Supplied material section start
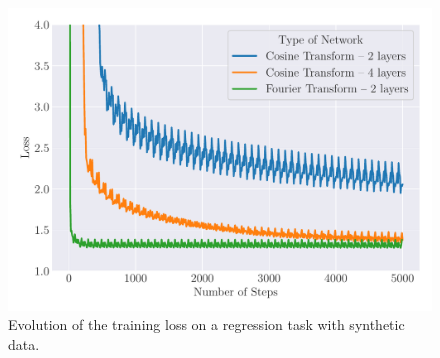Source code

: 

\begin{figure}[ht]
   \centering
   \includegraphics[width=\scalefigure\textwidth]{figures/main/ch4-diagonal_circulant/acdc_regression.pdf}
   \caption{Evolution of the training loss on a regression task with synthetic data.}
   \label{figure:ch4-acdc_regression}
\end{figure}

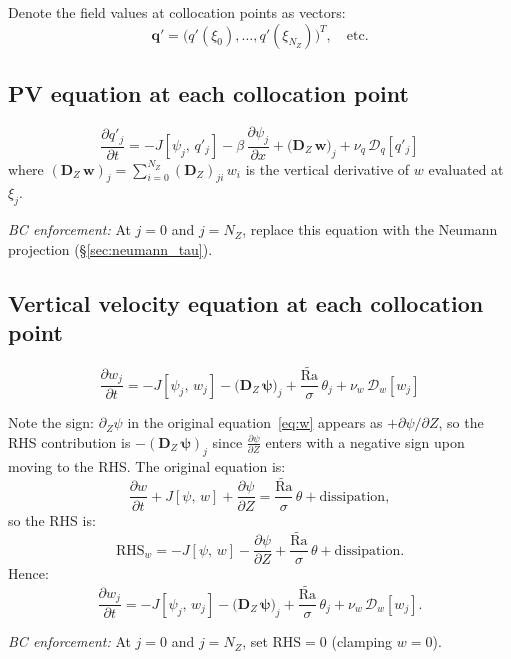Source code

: \documentclass[11pt]{article}
\newcommand{\pderiv}[2]{\frac{\partial #1}{\partial #2}}
\newcommand{\Rav}{\widetilde{\mathrm{Ra}}}
\newcommand{\Jac}[2]{J\!\left[#1,\,#2\right]}
\newcommand{\Dvec}{\bm{D}}
\begin{document}
Denote the field values at collocation points as vectors:
\begin{equation}
\bm{q}' = \big(q'(\xi_0), \ldots, q'(\xi_{N_Z})\big)^T, \quad \text{etc.}
\end{equation}

\subsection{PV equation at each collocation point}

\begin{equation}
\boxed{
\pderiv{q'_j}{t} = -\Jac{\psi_j}{q'_j} - \beta\,\pderiv{\psi_j}{x} + \big(\Dvec_Z\,\bm{w}\big)_j + \nu_q\,\mathcal{D}_q[q'_j]
}
\label{eq:pv_colloc}
\end{equation}
where $(\Dvec_Z\,\bm{w})_j = \sum_{i=0}^{N_Z} (\Dvec_Z)_{ji}\, w_i$ is the vertical derivative of $w$ evaluated at $\xi_j$.

\emph{BC enforcement:} At $j = 0$ and $j = N_Z$, replace this equation with the Neumann projection (\S\ref{sec:neumann_tau}).

\subsection{Vertical velocity equation at each collocation point}

\begin{equation}
\boxed{
\pderiv{w_j}{t} = -\Jac{\psi_j}{w_j} - \big(\Dvec_Z\,\bm{\psi}\big)_j + \frac{\Rav}{\sigma}\,\theta_j + \nu_w\,\mathcal{D}_w[w_j]
}
\label{eq:w_colloc}
\end{equation}

Note the sign: $\partial_Z\psi$ in the original equation~\eqref{eq:w} appears as $+\partial\psi/\partial Z$, so the RHS contribution is $-(\Dvec_Z\,\bm{\psi})_j$ since $\pderiv{\psi}{Z}$ enters with a negative sign upon moving to the RHS. The original equation is:
\[
\pderiv{w}{t} + \Jac{\psi}{w} + \pderiv{\psi}{Z} = \frac{\Rav}{\sigma}\,\theta + \mathrm{dissipation},
\]
so the RHS is:
\[
\text{RHS}_w = -\Jac{\psi}{w} - \pderiv{\psi}{Z} + \frac{\Rav}{\sigma}\,\theta + \mathrm{dissipation}.
\]
Hence:
\begin{equation}
\pderiv{w_j}{t} = -\Jac{\psi_j}{w_j} - \big(\Dvec_Z\,\bm{\psi}\big)_j + \frac{\Rav}{\sigma}\,\theta_j + \nu_w\,\mathcal{D}_w[w_j].
\label{eq:w_colloc2}
\end{equation}

\emph{BC enforcement:} At $j = 0$ and $j = N_Z$, set $\text{RHS} = 0$ (clamping $w = 0$).
\end{document}
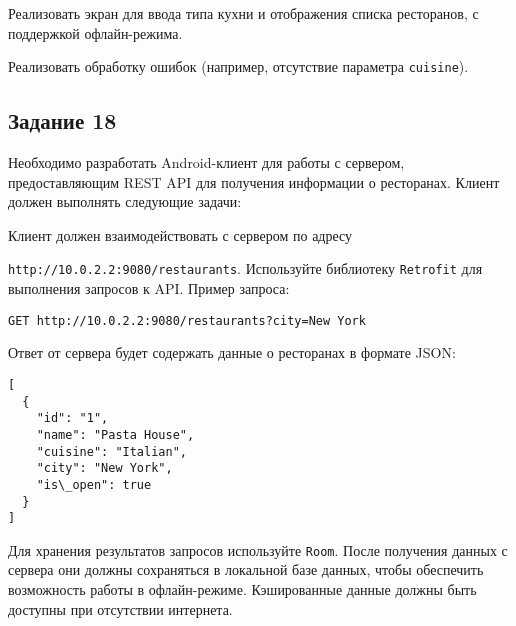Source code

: \documentclass[a4paper,12pt]{article}
\begin{document}
Реализовать экран для ввода типа кухни и отображения списка ресторанов, с поддержкой офлайн-режима.

Реализовать обработку ошибок (например, отсутствие параметра \texttt{cuisine}).

\subsection*{Задание 18}

Необходимо разработать Android-клиент для работы с сервером, предоставляющим REST API для получения информации о ресторанах. Клиент должен выполнять следующие задачи:

Клиент должен взаимодействовать с сервером по адресу 

\texttt{http://10.0.2.2:9080/restaurants}. Используйте библиотеку \texttt{Retrofit} для выполнения запросов к API. Пример запроса:

\begin{verbatim}
GET http://10.0.2.2:9080/restaurants?city=New York
\end{verbatim}

Ответ от сервера будет содержать данные о ресторанах в формате JSON:

\begin{verbatim}
[
  {
    "id": "1",
    "name": "Pasta House",
    "cuisine": "Italian",
    "city": "New York",
    "is\_open": true
  }
]
\end{verbatim}

Для хранения результатов запросов используйте \texttt{Room}. После получения данных с сервера они должны сохраняться в локальной базе данных, чтобы обеспечить возможность работы в офлайн-режиме. Кэшированные данные должны быть доступны при отсутствии интернета.
\end{document}
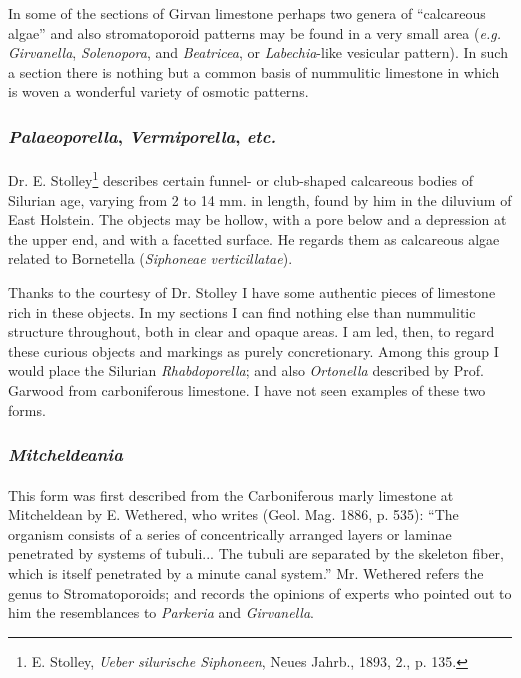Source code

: \documentclass[a4paper, 12pt, oneside]{article}
\begin{document}
In some of the sections of Girvan limestone perhaps two genera of ``calcareous algae'' and also stromatoporoid patterns may be found in a very small area (\emph{e.g.} \emph{Girvanella}, \emph{Solenopora}, and \emph{Beatricea}, or \emph{Labechia}-like vesicular pattern). In such a section there is nothing but a common basis of nummulitic limestone in which is woven a wonderful variety of osmotic patterns.

\subsubsection{\emph{Palaeoporella}, \emph{Vermiporella}, \emph{etc.}}
\paragraph{}
Dr. E. Stolley\footnote{E. Stolley, \emph{Ueber silurische Siphoneen}, Neues Jahrb., 1893, 2., p. 135.} describes certain funnel- or club-shaped calcareous bodies of Silurian age, varying from 2 to 14 mm. in length, found by him in the diluvium of East Holstein. The objects may be hollow, with a pore below and a depression at the upper end, and with a facetted surface. He regards them as calcareous algae related to Bornetella (\emph{Siphoneae verticillatae}).

Thanks to the courtesy of Dr. Stolley I have some authentic pieces of limestone rich in these objects. In my sections I can find nothing else than nummulitic structure throughout, both in clear and opaque areas. I am led, then, to regard these curious objects and markings as purely concretionary. Among this group I would place the Silurian \emph{Rhabdoporella}; and also \emph{Ortonella} described by Prof. Garwood from carboniferous limestone. I have not seen examples of these two forms.

\subsubsection{\emph{Mitcheldeania}}
\paragraph{}
This form was first described from the Carboniferous marly limestone at Mitcheldean by E. Wethered, who writes (Geol. Mag. 1886, p. 535): ``The organism consists of a series of concentrically arranged layers or laminae penetrated by systems of tubuli... The tubuli are separated by the skeleton fiber, which is itself penetrated by a minute canal system.'' Mr. Wethered refers the genus to Stromatoporoids; and records the opinions of experts who pointed out to him the resemblances to \emph{Parkeria} and \emph{Girvanella}.
\end{document}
Supplied material section end
Leaving the pictures out, give back each line above exactly.

* [Response to the task]:
Source code

: 

\begin{figure}[ht]
   \centering
   \includegraphics[width=\scalefigure\textwidth]{figures/main/ch4-diagonal_circulant/acdc_regression.pdf}
   \caption{Evolution of the training loss on a regression task with synthetic data.}
   \label{figure:ch4-acdc_regression}
\end{figure}

Source code

: \documentclass[11pt]{article}
\newcommand{\pderiv}[2]{\frac{\partial #1}{\partial #2}}
\newcommand{\Rav}{\widetilde{\mathrm{Ra}}}
\newcommand{\Jac}[2]{J\!\left[#1,\,#2\right]}
\newcommand{\Dvec}{\bm{D}}
\begin{document}
Denote the field values at collocation points as vectors:
\begin{equation}
\bm{q}' = \big(q'(\xi_0), \ldots, q'(\xi_{N_Z})\big)^T, \quad \text{etc.}
\end{equation}

\subsection{PV equation at each collocation point}

\begin{equation}
\boxed{
\pderiv{q'_j}{t} = -\Jac{\psi_j}{q'_j} - \beta\,\pderiv{\psi_j}{x} + \big(\Dvec_Z\,\bm{w}\big)_j + \nu_q\,\mathcal{D}_q[q'_j]
}
\label{eq:pv_colloc}
\end{equation}
where $(\Dvec_Z\,\bm{w})_j = \sum_{i=0}^{N_Z} (\Dvec_Z)_{ji}\, w_i$ is the vertical derivative of $w$ evaluated at $\xi_j$.

\emph{BC enforcement:} At $j = 0$ and $j = N_Z$, replace this equation with the Neumann projection (\S\ref{sec:neumann_tau}).

\subsection{Vertical velocity equation at each collocation point}

\begin{equation}
\boxed{
\pderiv{w_j}{t} = -\Jac{\psi_j}{w_j} - \big(\Dvec_Z\,\bm{\psi}\big)_j + \frac{\Rav}{\sigma}\,\theta_j + \nu_w\,\mathcal{D}_w[w_j]
}
\label{eq:w_colloc}
\end{equation}

Note the sign: $\partial_Z\psi$ in the original equation~\eqref{eq:w} appears as $+\partial\psi/\partial Z$, so the RHS contribution is $-(\Dvec_Z\,\bm{\psi})_j$ since $\pderiv{\psi}{Z}$ enters with a negative sign upon moving to the RHS. The original equation is:
\[
\pderiv{w}{t} + \Jac{\psi}{w} + \pderiv{\psi}{Z} = \frac{\Rav}{\sigma}\,\theta + \mathrm{dissipation},
\]
so the RHS is:
\[
\text{RHS}_w = -\Jac{\psi}{w} - \pderiv{\psi}{Z} + \frac{\Rav}{\sigma}\,\theta + \mathrm{dissipation}.
\]
Hence:
\begin{equation}
\pderiv{w_j}{t} = -\Jac{\psi_j}{w_j} - \big(\Dvec_Z\,\bm{\psi}\big)_j + \frac{\Rav}{\sigma}\,\theta_j + \nu_w\,\mathcal{D}_w[w_j].
\label{eq:w_colloc2}
\end{equation}

\emph{BC enforcement:} At $j = 0$ and $j = N_Z$, set $\text{RHS} = 0$ (clamping $w = 0$).
\end{document}
Source code

: \documentclass[a4paper,12pt]{article}
\begin{document}
Реализовать экран для ввода типа кухни и отображения списка ресторанов, с поддержкой офлайн-режима.

Реализовать обработку ошибок (например, отсутствие параметра \texttt{cuisine}).

\subsection*{Задание 18}

Необходимо разработать Android-клиент для работы с сервером, предоставляющим REST API для получения информации о ресторанах. Клиент должен выполнять следующие задачи:

Клиент должен взаимодействовать с сервером по адресу 

\texttt{http://10.0.2.2:9080/restaurants}. Используйте библиотеку \texttt{Retrofit} для выполнения запросов к API. Пример запроса:

\begin{verbatim}
GET http://10.0.2.2:9080/restaurants?city=New York
\end{verbatim}

Ответ от сервера будет содержать данные о ресторанах в формате JSON:

\begin{verbatim}
[
  {
    "id": "1",
    "name": "Pasta House",
    "cuisine": "Italian",
    "city": "New York",
    "is\_open": true
  }
]
\end{verbatim}

Для хранения результатов запросов используйте \texttt{Room}. После получения данных с сервера они должны сохраняться в локальной базе данных, чтобы обеспечить возможность работы в офлайн-режиме. Кэшированные данные должны быть доступны при отсутствии интернета.
\end{document}
Source code

: \documentclass[a4paper, 12pt, oneside]{article}
\begin{document}
In some of the sections of Girvan limestone perhaps two genera of ``calcareous algae'' and also stromatoporoid patterns may be found in a very small area (\emph{e.g.} \emph{Girvanella}, \emph{Solenopora}, and \emph{Beatricea}, or \emph{Labechia}-like vesicular pattern). In such a section there is nothing but a common basis of nummulitic limestone in which is woven a wonderful variety of osmotic patterns.

\subsubsection{\emph{Palaeoporella}, \emph{Vermiporella}, \emph{etc.}}
\paragraph{}
Dr. E. Stolley\footnote{E. Stolley, \emph{Ueber silurische Siphoneen}, Neues Jahrb., 1893, 2., p. 135.} describes certain funnel- or club-shaped calcareous bodies of Silurian age, varying from 2 to 14 mm. in length, found by him in the diluvium of East Holstein. The objects may be hollow, with a pore below and a depression at the upper end, and with a facetted surface. He regards them as calcareous algae related to Bornetella (\emph{Siphoneae verticillatae}).

Thanks to the courtesy of Dr. Stolley I have some authentic pieces of limestone rich in these objects. In my sections I can find nothing else than nummulitic structure throughout, both in clear and opaque areas. I am led, then, to regard these curious objects and markings as purely concretionary. Among this group I would place the Silurian \emph{Rhabdoporella}; and also \emph{Ortonella} described by Prof. Garwood from carboniferous limestone. I have not seen examples of these two forms.

\subsubsection{\emph{Mitcheldeania}}
\paragraph{}
This form was first described from the Carboniferous marly limestone at Mitcheldean by E. Wethered, who writes (Geol. Mag. 1886, p. 535): ``The organism consists of a series of concentrically arranged layers or laminae penetrated by systems of tubuli... The tubuli are separated by the skeleton fiber, which is itself penetrated by a minute canal system.'' Mr. Wethered refers the genus to Stromatoporoids; and records the opinions of experts who pointed out to him the resemblances to \emph{Parkeria} and \emph{Girvanella}.
\end{document}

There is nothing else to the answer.